En cambio las esferas, hermosas y que invitan a la
contemplación prolongada, nos llevan, casi instintivamente a hacer el espacio
cóncavo entre las manos y tomarlas, para por medio de este gesto apreciarlas
mejor, como si existiera una memoria de la forma, de ese eje invisible que se
origina en la arcilla centrada en el torno, que se resuelve en la pequeña
abertura del centro, que da imagen de una cierta tranquilidad, aunque el
movimiento y otras formas siguen debajo, en aguas más profundas. El esgrafiado
busca desvelar esas corrientes.
En un esfuerzo por escapar de la ya insostenible
separación de las producciones estéticas entre arte y artesanía, entre lo
concreto y lo abstracto, o el uso y la contemplación; lo cierto es que cada una
de estas piezas nos invita a un encuentro cotidiano, y que en su uso se realice
un hecho estético.

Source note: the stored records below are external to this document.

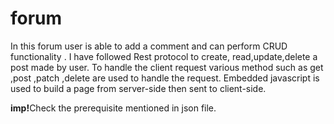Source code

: # forum 

In this forum user is able to add a comment and can perform CRUD functionality .
I have followed Rest protocol to create, read,update,delete a post made by user.
To handle the client request various method such as get ,post ,patch ,delete are used to handle the request.
Embedded javascript is used to build a page from server-side then sent to client-side.

<p><b>imp!</b>Check the prerequisite mentioned in  json file.</p>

En todas las series
nos encontramos ante objetos o utensilios que poseen la cualidad de ponernos en
relación cultural.
Los gestos repetidos de la artesana sobre la
arcilla, y las esgrafías en sus trazos imaginarios anuncian nuevos centros y conjunciones,
en complicidad con las formas, que caben entre las manos para el alimento o el
simple tacto, son ensayos para desvelar la trama de la noche en sus pliegues de
luz, tenues, inciertos, centelleantes.